By Kevin Coleman -- Defense Tech cyberwarfare correspondent

The cyber threat environment continues to evolve. The sophistication and complexity of the threats continue to surprise those who monitor this threat closely. However, there may be some good news, or is there? Multiple reports have been issued that show a slowdown in malware growth. First off, there are reports of 25 million strains of new malware being introduced in 2009. Malware’s average annual growth rate of nearly 100% dramatically dropped in 2010 with an estimated 28 to 30 million new strains being released.

One of the main reasons for the slowdown is the transition to Windows 7. History has shown us that when a new operating system is introduced, malware developers take a little over a year to learn the operating system, identify undisclosed vulnerabilities and produce malware. Analysis indicates 2010 began that transition. That means that in 2011 we will see the onset of malware addressing the Windows 7 operating system. The response will be the same as with every other cyber threat introduced to a new operating system. We will wait and see what vulnerabilities the new malware targets and create signatures that identify similar strains of the malware and put it in our security software. We repeat that process every single time a new piece of malware is discovered.

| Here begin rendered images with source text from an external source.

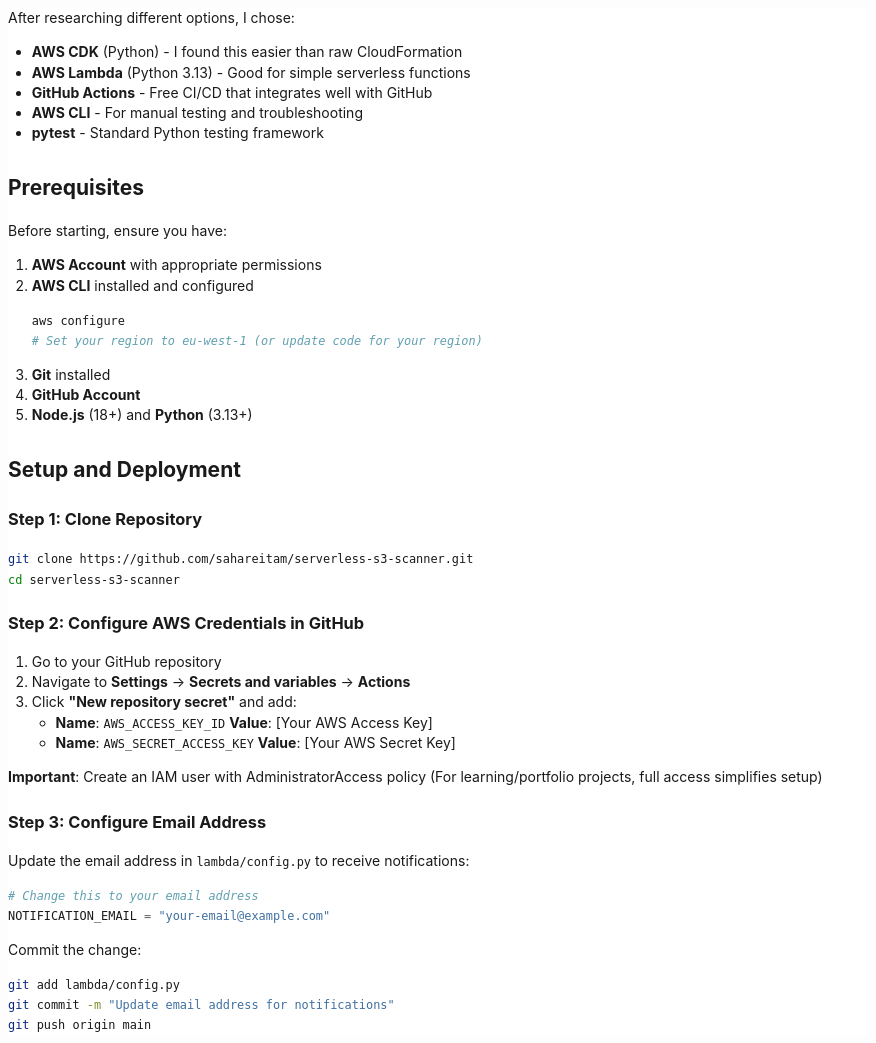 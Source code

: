 After researching different options, I chose:

- **AWS CDK** (Python) - I found this easier than raw CloudFormation
- **AWS Lambda** (Python 3.13) - Good for simple serverless functions
- **GitHub Actions** - Free CI/CD that integrates well with GitHub
- **AWS CLI** - For manual testing and troubleshooting
- **pytest** - Standard Python testing framework

## Prerequisites

Before starting, ensure you have:

1. **AWS Account** with appropriate permissions
2. **AWS CLI** installed and configured
   ```bash
   aws configure
   # Set your region to eu-west-1 (or update code for your region)
   ```
3. **Git** installed
4. **GitHub Account**
5. **Node.js** (18+) and **Python** (3.13+)

## Setup and Deployment

### Step 1: Clone Repository
```bash
git clone https://github.com/sahareitam/serverless-s3-scanner.git
cd serverless-s3-scanner
```

### Step 2: Configure AWS Credentials in GitHub

1. Go to your GitHub repository
2. Navigate to **Settings** → **Secrets and variables** → **Actions**
3. Click **"New repository secret"** and add:
   - **Name**: `AWS_ACCESS_KEY_ID` **Value**: [Your AWS Access Key]
   - **Name**: `AWS_SECRET_ACCESS_KEY` **Value**: [Your AWS Secret Key]

**Important**: Create an IAM user with AdministratorAccess policy (For learning/portfolio projects, full access simplifies setup)

### Step 3: Configure Email Address

Update the email address in `lambda/config.py` to receive notifications:
```python
# Change this to your email address
NOTIFICATION_EMAIL = "your-email@example.com"
```

Commit the change:
```bash
git add lambda/config.py
git commit -m "Update email address for notifications" 
git push origin main
```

Albert Einstein once said the definition of insanity is doing the same thing over and over again and expecting different results. We keep addressing security in the same way year after year and we get the same results, but expect our ability to defend against malware and hacking to improve. It is far past time we take a new and innovative approach to protecting our information assets.  However, the recession and slow economic growth caused many organizations to reduce funding for research and development as well as product enhancement. In the past few years we lost ground when it comes to overall cyber defense.